> [What is expected]: The entries below contain pictures. Write out only the lines from the line with "参考文献は.bibファイルにまとめて管理すると良い．" up to and including the line with "to $Y$ uniquely.", exactly, without them.

====== The input ======

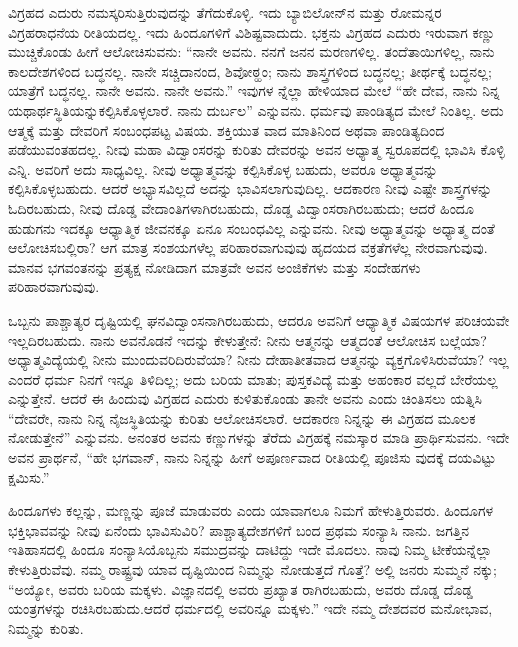 ವಿಗ್ರಹದ ಎದುರು ನಮಸ್ಕರಿಸುತ್ತಿರುವುದನ್ನು ತೆಗೆದುಕೊಳ್ಳಿ. ಇದು ಬ್ಯಾಬಿಲೋನ್​ನ ಮತ್ತು ರೋಮನ್ನರ ವಿಗ್ರಹರಾಧನೆಯ ರೀತಿಯದಲ್ಲ. ಇದು ಹಿಂದೂಗಳಿಗೆ ವಿಶಿಷ್ಟವಾದುದು. ಭಕ್ತನು ವಿಗ್ರಹದ ಎದುರು ಇರುವಾಗ ಕಣ್ಣು ಮುಚ್ಚಿಕೊಂಡು ಹೀಗೆ ಆಲೋಚಿಸುವನು: “ನಾನೇ ಅವನು. ನನಗೆ ಜನನ ಮರಣಗಳಿಲ್ಲ. ತಂದೆತಾಯಿಗಳಿಲ್ಲ, ನಾನು ಕಾಲದೇಶಗಳಿಂದ ಬದ್ಧನಲ್ಲ. ನಾನೇ ಸಚ್ಚಿದಾನಂದ, ಶಿವೋಠ್ಹಂ; ನಾನು ಶಾಸ್ತ್ರಗಳಿಂದ ಬದ್ಧನಲ್ಲ; ತೀರ್ಥಕ್ಕೆ ಬದ್ಧನಲ್ಲ; ಯಾತ್ರೆಗೆ ಬದ್ಧನಲ್ಲ. ನಾನೇ ಅವನು. ನಾನೇ ಅವನು.” ಇವುಗಳ ನ್ನೆಲ್ಲಾ ಹೇಳಿಯಾದ ಮೇಲೆ “ಹೇ ದೇವ, ನಾನು ನಿನ್ನ ಯಥಾರ್ಥಸ್ಥಿತಿಯನ್ನುಕಲ್ಪಿಸಿಕೊಳ್ಳಲಾರೆ. ನಾನು ದುರ್ಬಲ” ಎನ್ನುವನು. ಧರ್ಮವು ಪಾಂಡಿತ್ಯದ ಮೇಲೆ ನಿಂತಿಲ್ಲ. ಅದು ಆತ್ಮಕ್ಕೆ ಮತ್ತು ದೇವರಿಗೆ ಸಂಬಂಧಪಟ್ಟ ವಿಷಯ. ಶಕ್ತಿಯುತ ವಾದ ಮಾತಿನಿಂದ ಅಥವಾ ಪಾಂಡಿತ್ಯದಿಂದ ಪಡೆಯುವಂತಹದಲ್ಲ. ನೀವು ಮಹಾ ವಿದ್ವಾಂಸರನ್ನು ಕುರಿತು ದೇವರನ್ನು ಅವನ ಅಧ್ಯಾತ್ಮ ಸ್ವರೂಪದಲ್ಲಿ ಭಾವಿಸಿ ಕೊಳ್ಳಿ ಎನ್ನಿ. ಅವರಿಗೆ ಅದು ಸಾಧ್ಯವಿಲ್ಲ. ನೀವು ಅಧ್ಯಾತ್ಮವನ್ನು ಕಲ್ಪಿಸಿಕೊಳ್ಳ ಬಹುದು, ಅವರೂ ಅಧ್ಯಾತ್ಮವನ್ನು ಕಲ್ಪಿಸಿಕೊಳ್ಳಬಹುದು. ಆದರೆ ಅಭ್ಯಾಸವಿಲ್ಲದೆ ಅದನ್ನು ಭಾವಿಸಲಾಗುವುದಿಲ್ಲ. ಆದಕಾರಣ ನೀವು ಎಷ್ಟೇ ಶಾಸ್ತ್ರಗಳನ್ನು ಓದಿರಬಹುದು, ನೀವು ದೊಡ್ಡ ವೇದಾಂತಿಗಳಾಗಿರಬಹುದು, ದೊಡ್ಡ ವಿದ್ವಾಂಸರಾಗಿರಬಹುದು; ಆದರೆ ಹಿಂದೂ ಹುಡುಗನು ಇದಕ್ಕೂ ಆಧ್ಯಾತ್ಮಿಕ ಜೀವನಕ್ಕೂ ಏನೂ ಸಂಬಂಧವಿಲ್ಲ ಎನ್ನುವನು. ನೀವು ಅಧ್ಯಾತ್ಮವನ್ನು ಅಧ್ಯಾತ್ಮ ದಂತೆ ಆಲೋಚಿಸಬಲ್ಲಿರಾ? ಆಗ ಮಾತ್ರ ಸಂಶಯಗಳೆಲ್ಲ ಪರಿಹಾರವಾಗುವುವು ಹೃದಯದ ವಕ್ರತೆಗಳೆಲ್ಲ ನೇರವಾಗುವುವು. ಮಾನವ ಭಗವಂತನನ್ನು ಪ್ರತ್ಯಕ್ಷ ನೋಡಿದಾಗ ಮಾತ್ರವೇ ಅವನ ಅಂಜಿಕೆಗಳು ಮತ್ತು ಸಂದೇಹಗಳು ಪರಿಹಾರವಾಗುವುವು.

ಒಬ್ಬನು ಪಾಶ್ಚಾತ್ಯರ ದೃಷ್ಟಿಯಲ್ಲಿ ಘನವಿದ್ವಾಂಸನಾಗಿರಬಹುದು, ಆದರೂ ಅವನಿಗೆ ಆಧ್ಯಾತ್ಮಿಕ ವಿಷಯಗಳ ಪರಿಚಯವೇ ಇಲ್ಲದಿರಬಹುದು. ನಾನು ಅವನೊಡನೆ ಇದನ್ನು ಕೇಳುತ್ತೇನೆ: ನೀನು ಆತ್ಮನನ್ನು ಆತ್ಮದಂತೆ ಆಲೋಚಿಸ ಬಲ್ಲೆಯಾ? ಅಧ್ಯಾತ್ಮವಿದ್ಯೆಯಲ್ಲಿ ನೀನು ಮುಂದುವರಿದಿರುವೆಯಾ? ನೀನು ದೇಹಾತೀತವಾದ ಆತ್ಮನನ್ನು ವ್ಯಕ್ತಗೊಳಿಸಿರುವೆಯಾ? ಇಲ್ಲ ಎಂದರೆ ಧರ್ಮ ನಿನಗೆ ಇನ್ನೂ ತಿಳಿದಿಲ್ಲ; ಅದು ಬರಿಯ ಮಾತು; ಪುಸ್ತಕವಿದ್ಯೆ ಮತ್ತು ಅಹಂಕಾರ ವಲ್ಲದೆ ಬೇರೆಯಲ್ಲ ಎನ್ನುತ್ತೇನೆ. ಆದರೆ ಈ ಹಿಂದುವು ವಿಗ್ರಹದ ಎದುರು ಕುಳಿತುಕೊಂಡು ತಾನೇ ಅವನು ಎಂದು ಚಿಂತಿಸಲು ಯತ್ನಿಸಿ “ದೇವರೇ, ನಾನು ನಿನ್ನ ನೈಜಸ್ಥಿತಿಯನ್ನು ಕುರಿತು ಆಲೋಚಿಸಲಾರೆ. ಆದಕಾರಣ ನಿನ್ನನ್ನು ಈ ವಿಗ್ರಹದ ಮೂಲಕ ನೋಡುತ್ತೇನೆ” ಎನ್ನುವನು. ಅನಂತರ ಅವನು ಕಣ್ಣುಗಳನ್ನು ತೆರೆದು ವಿಗ್ರಹಕ್ಕೆ ನಮಸ್ಕಾರ ಮಾಡಿ ಪ್ರಾರ್ಥಿಸುವನು. ಇದೇ ಅವನ ಪ್ರಾರ್ಥನೆ, “ಹೇ ಭಗವಾನ್​, ನಾನು ನಿನ್ನನ್ನು ಹೀಗೆ ಅಪೂರ್ಣವಾದ ರೀತಿಯಲ್ಲಿ ಪೂಜಿಸು ವುದಕ್ಕೆ ದಯವಿಟ್ಟು ಕ್ಷಮಿಸು.”

ಹಿಂದೂಗಳು ಕಲ್ಲನ್ನು, ಮಣ್ಣನ್ನು ಪೂಜೆ ಮಾಡುವರು ಎಂದು ಯಾವಾಗಲೂ ನಿಮಗೆ ಹೇಳುತ್ತಿರುವರು. ಹಿಂದೂಗಳ ಭಕ್ತಿಭಾವವನ್ನು ನೀವು ಏನೆಂದು ಭಾವಿಸುವಿರಿ? ಪಾಶ್ಚಾತ್ಯದೇಶಗಳಿಗೆ ಬಂದ ಪ್ರಥಮ ಸಂನ್ಯಾಸಿ ನಾನು. ಜಗತ್ತಿನ ಇತಿಹಾಸದಲ್ಲಿ ಹಿಂದೂ ಸಂನ್ಯಾಸಿಯೊಬ್ಬನು ಸಮುದ್ರವನ್ನು ದಾಟಿದ್ದು ಇದೇ ಮೊದಲು. ನಾವು ನಿಮ್ಮ ಟೀಕೆಯನ್ನೆಲ್ಲಾ ಕೇಳುತ್ತಿರುವೆವು. ನಮ್ಮ ರಾಷ್ಟ್ರವು ಯಾವ ದೃಷ್ಟಿಯಿಂದ ನಿಮ್ಮನ್ನು ನೋಡುತ್ತದೆ ಗೊತ್ತೆ? ಅಲ್ಲಿ ಜನರು ಸುಮ್ಮನೆ ನಕ್ಕು; “ಅಯ್ಯೋ, ಅವರು ಬರಿಯ ಮಕ್ಕಳು. ವಿಜ್ಞಾನದಲ್ಲಿ ಅವರು ಪ್ರಖ್ಯಾತ ರಾಗಿರಬಹುದು, ಅವರು ದೊಡ್ಡ ದೊಡ್ಡ ಯಂತ್ರಗಳನ್ನು ರಚಿಸಿರಬಹುದು.ಆದರೆ ಧರ್ಮದಲ್ಲಿ ಅವರಿನ್ನೂ ಮಕ್ಕಳು.” ಇದೇ ನಮ್ಮ ದೇಶದವರ ಮನೋಭಾವ, ನಿಮ್ಮನ್ನು ಕುರಿತು.

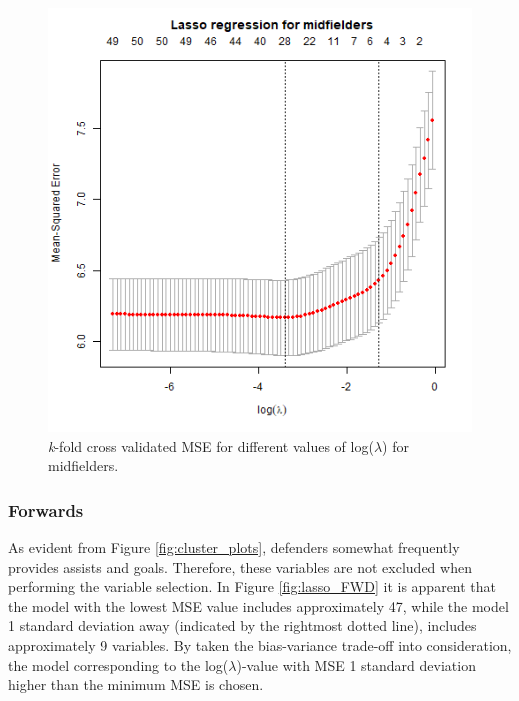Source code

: \begin{figure}[H]
    \centering
    \includegraphics[scale=0.55]{fig/chapter_6/lasso_MID.png}
    \caption{\textit{k}-fold cross validated MSE for different values of log($\lambda$) for midfielders.}
\label{fig:lasso_MID}    
\end{figure}

\subsubsection{Forwards}
As evident from Figure \ref{fig:cluster_plots}, defenders somewhat frequently provides assists and goals. Therefore, these variables are not excluded when performing the variable selection. In Figure \ref{fig:lasso_FWD} it is apparent that the model with the lowest MSE value includes approximately 47, while the model 1 standard deviation away (indicated by the rightmost dotted line), includes approximately 9 variables. By taken the bias-variance trade-off into consideration, the model corresponding to the log($\lambda$)-value with MSE 1 standard deviation higher than the minimum MSE is chosen.

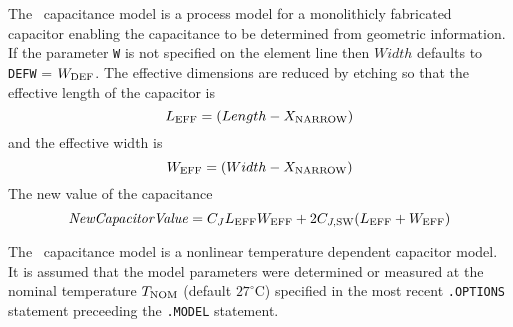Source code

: \label{CAPmodelsp3}




The \spicethree\ capacitance model is a process model for a monolithicly
fabricated capacitor enabling the capacitance to be determined from geometric
information.  If the parameter {\tt W} is not specified on the element
line then $Width$
defaults to {\tt DEFW} = $W_{\mbox{\scriptsize DEF}}$. The effective dimensions are reduced
by etching so that the effective length of the capacitor is
\begin{equation}
L_{\mbox{\scriptsize EFF}} = (Length - X_{\mbox{\scriptsize NARROW}})
\end{equation}
and the effective width is
\begin{equation}
W_{\mbox{\scriptsize EFF}} = (Width - X_{\mbox{\scriptsize NARROW}})
\end{equation}
The new value of the capacitance
\begin{equation}
{\it NewCapacitorValue} = C_J L_{\mbox{\scriptsize EFF}} W_{\mbox{\scriptsize EFF}}
          + 2 C_{J,\mbox{\scriptsize SW}}( L_{\mbox{\scriptsize EFF}} +  W_{\mbox{\scriptsize EFF}} )
\end{equation}


\label{CAPmodelpspice}




The \pspice\ capacitance model is a nonlinear temperature dependent capacitor
model.  It is assumed that the model parameters were determined or
measured at the nominal temperature $T_{\mbox{\scriptsize NOM}}$ (default
$27^{\circ}$C) specified in the most recent {\tt .OPTIONS} statement
preceeding the {\tt .MODEL} statement.

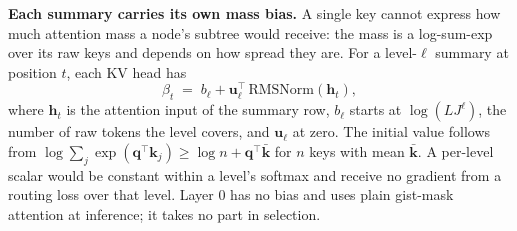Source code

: \documentclass[10pt,twocolumn]{article}
\newcommand{\para}[1]{\noindent\textbf{#1}\hspace{0.5em}}
\begin{document}
\para{Each summary carries its own mass bias.}
A single key cannot express how much attention mass a node's subtree would receive: the mass
is a log-sum-exp over its raw keys and depends on how spread they are. For a level-$\ell$
summary at position $t$, each KV head has
\begin{equation}
  \beta_t \;=\; b_\ell + \mathbf{u}_\ell^{\top}\,\mathrm{RMSNorm}(\mathbf{h}_t),
  \label{eq:beta}
\end{equation}
where $\mathbf{h}_t$ is the attention input of the summary row, $b_\ell$ starts at
$\log(LJ^{\ell})$, the number of raw tokens the level covers, and $\mathbf{u}_\ell$ at zero.
The initial value follows from
$\log\sum_{j}\exp(\mathbf{q}^\top\mathbf{k}_j)\ge\log n+\mathbf{q}^\top\bar{\mathbf{k}}$ for
$n$ keys with mean $\bar{\mathbf{k}}$. A per-level scalar would be constant within a level's
softmax and receive no gradient from a routing loss over that level. Layer 0 has no bias and
uses plain gist-mask attention at inference; it takes no part in selection.
\end{document}
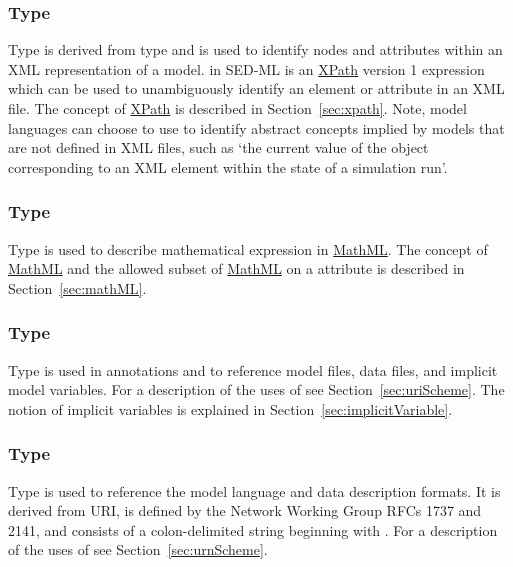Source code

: \subsubsection[\element{XPath}]{Type }
\label{type:xpath}
Type  is derived from type  and is used to identify nodes and attributes within an XML representation of a model.  in SED-ML is an \hyperref[sec:xpath]{XPath} version 1 expression which can be used to unambiguously identify an element or attribute in an XML file. The concept of \hyperref[sec:xpath]{XPath} is described in Section~\ref{sec:xpath}.  Note, model languages can choose to use  to identify abstract concepts implied by models that are not defined in XML files, such as `the current value of the object corresponding to an XML element within the state of a simulation run'.

\subsubsection[\element{MathML}]{Type }
\label{type:mathml}
Type  is used to describe mathematical expression in \hyperref[sec:mathML]{MathML}. The concept of \hyperref[sec:mathML]{MathML} and the allowed subset of \hyperref[sec:mathML]{MathML} on a  attribute is described in Section~\ref{sec:mathML}.

\subsubsection[\element{anyURI}]{Type }
\label{type:anyURI}
Type  is used in annotations and to reference model files, data files, and implicit model variables. For a description of the uses of  see Section~\ref{sec:uriScheme}.  The notion of implicit variables is explained in Section~\ref{sec:implicitVariable}.

\subsubsection[\element{URN}]{Type }
\label{type:urn}
Type  is used to reference the model language and data description formats.  It is derived from URI, is defined by the Network Working Group RFCs 1737 and 2141, and consists of a colon-delimited string beginning with .  For a description of the uses of  see Section~\ref{sec:urnScheme}.

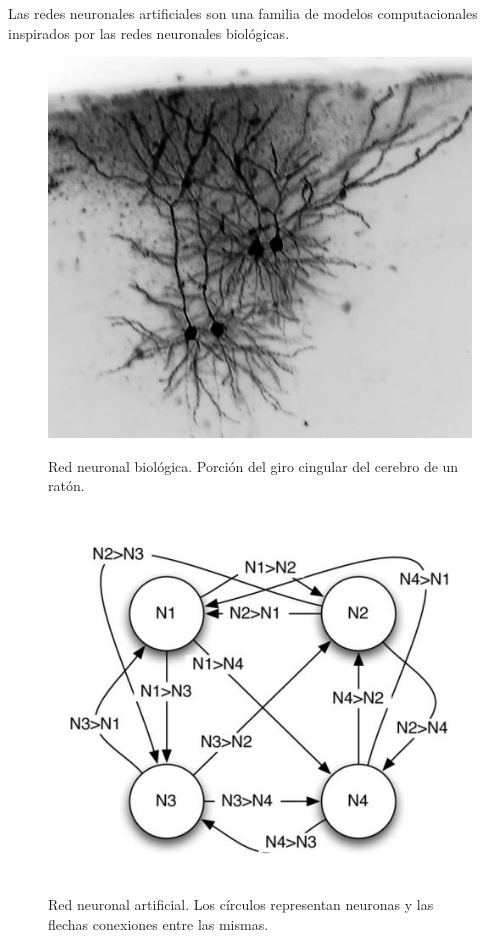 Las redes neuronales artificiales son una familia de modelos computacionales inspirados por las redes neuronales biológicas.


\begin{figure}[ht]
\centering
\begin{minipage}[b]{0.40\linewidth}
\centering
\includegraphics[width=\textwidth]{img/neuronales/biological_mouse}
\caption{Red neuronal biológica. Porción del giro cingular del cerebro de un ratón.}
\label{fig:biological}
\end{minipage}
\hspace{0.5cm}
\begin{minipage}[b]{0.40\linewidth}
\centering
\includegraphics[width=\textwidth]{img/neuronales/artificial}
\caption{Red neuronal artificial. Los círculos representan neuronas y las flechas conexiones entre las mismas.}
\label{fig:artificial}
\end{minipage}
\end{figure}


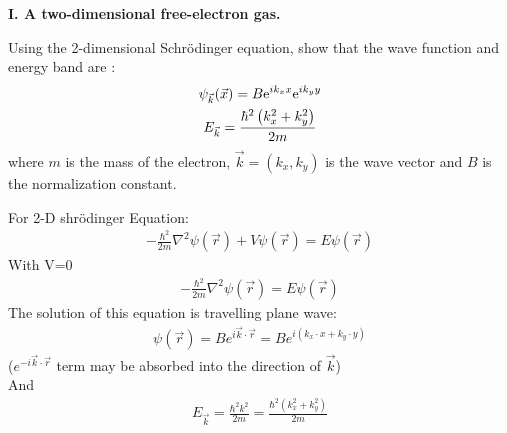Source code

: \documentclass[answers]{exam}
\begin{document}
\textbf{I. A two-dimensional free-electron gas.}
\vspace{5mm}
\begin{questions}
\question Using the 2-dimensional Schr\"odinger equation, show that the wave function and energy band are :
\begin{gather*}
\psi_{\vec{k}}(\vec{x}) =B \mathrm{e}^{i k_{x} x} \mathrm{e}^{i k_{y} y}\notag \\
E_{\vec{k}} =\frac{\hbar^{2}\left(k_{x}^{2}+k_{y}^{2}\right)}{2 m}\notag   
\end{gather*}
where $m$ is the mass of the electron, $\vec{k} = (k_{x}, k_{y})$ is the wave vector and $B$ is the normalization constant.
\begin{solution}
For  2-D  shr\"odinger Equation:
\begin{align*}
-\frac{\hbar^{2}}{2 m} \nabla^{2} \psi(\vec{r})+V \psi(\vec{r})=E \psi(\vec{r})
\end{align*}
With  V=0 
\begin{align*}
-\frac{\hbar^{2}}{2 m} \nabla^{2} \psi(\vec{r})=E \psi(\vec{r})
\end{align*}
The solution of this equation is travelling plane wave:
\begin{align*}
\psi(\vec{r})=B e^{i \vec{k} \cdot \vec{r}}=B e^{i\left(k_{x} \cdot x+k_{y} \cdot y\right)}
\end{align*}
($e^{-i \vec{k} \cdot \vec{r}}$ term may be absorbed into the direction of $\vec{k}$)\\
And
\begin{align*}
E_{\vec{k}}=\frac{\hbar^{2} k^{2}}{2 m}=\frac{\hbar^{2}\left(k_{x}^{2}+k_{y}^{2}\right)}{2 m}
\end{align*}
\end{solution}


\end{questions}
\end{document}
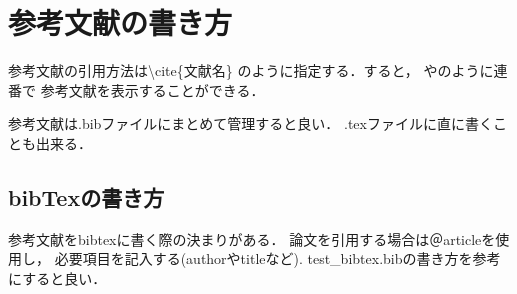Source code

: \documentclass[titlepage,12pt,a4paper]{jarticle}
\begin{document}
\section{参考文献の書き方}
参考文献の引用方法は\textbackslash cite\{文献名\}
のように指定する．すると，
\cite{ec_kui}や\cite{globus_toolkit}のように連番で
参考文献を表示することができる．

参考文献は.bibファイルにまとめて管理すると良い．
.texファイルに直に書くことも出来る．

\subsection{bibTexの書き方}
参考文献をbibtexに書く際の決まりがある．
論文を引用する場合は＠articleを使用し，
必要項目を記入する(authorやtitleなど).
test\_bibtex.bibの書き方を参考にすると良い．



\end{document}
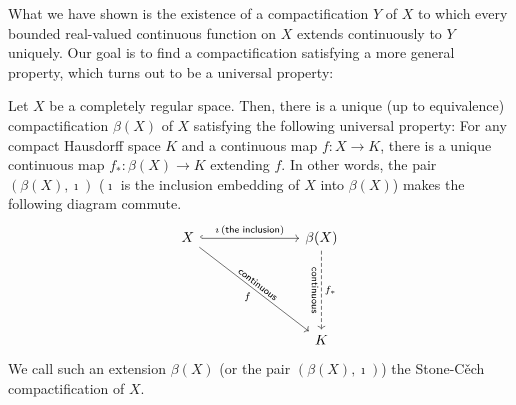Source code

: What we have shown is the existence of a compactification $Y$ of $X$ to which every bounded real-valued continuous function on $X$ extends continuously to $Y$ uniquely.
Our goal is to find a compactification satisfying a more general property, which turns out to be a universal property:
\begin{thm}
    Let $X$ be a completely regular space.
    Then, there is a unique (up to equivalence) compactification $\beta(X)$ of $X$ satisfying the following universal property:
    For any compact Hausdorff space $K$ and a continuous map $f: X\rightarrow K$, there is a unique continuous map $f_*: \beta(X)\rightarrow K$ extending $f$.
    In other words, the pair $(\beta(X), \imath)$ ($\imath$ is the inclusion embedding of $X$ into $\beta(X)$) makes the following diagram commute.
    \begin{equation*}
        \begin{tikzcd}[row sep=2.0cm, column sep=2.5cm]
            X
            \arrow[dr, "\textsf{continuous}"{sloped}, "f"']
            \arrow[r, "\imath\,(\textsf{the inclusion})", hook] &
            \beta(X)
            \arrow[d, "\textsf{continuous}"'{sloped}, "f_*", dashed] \\
            & K
        \end{tikzcd}
    \end{equation*}
    We call such an extension $\beta(X)$ (or the pair $(\beta(X), \imath)$) the Stone-C\v{e}ch compactification of $X$.
\end{thm}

======

> [Answer box]:
参考文献は.bibファイルにまとめて管理すると良い．
.texファイルに直に書くことも出来る．

\subsection{bibTexの書き方}
参考文献をbibtexに書く際の決まりがある．
論文を引用する場合は＠articleを使用し，
必要項目を記入する(authorやtitleなど).
test\_bibtex.bibの書き方を参考にすると良い．



\end{document}
Source code

: What we have shown is the existence of a compactification $Y$ of $X$ to which every bounded real-valued continuous function on $X$ extends continuously to $Y$ uniquely.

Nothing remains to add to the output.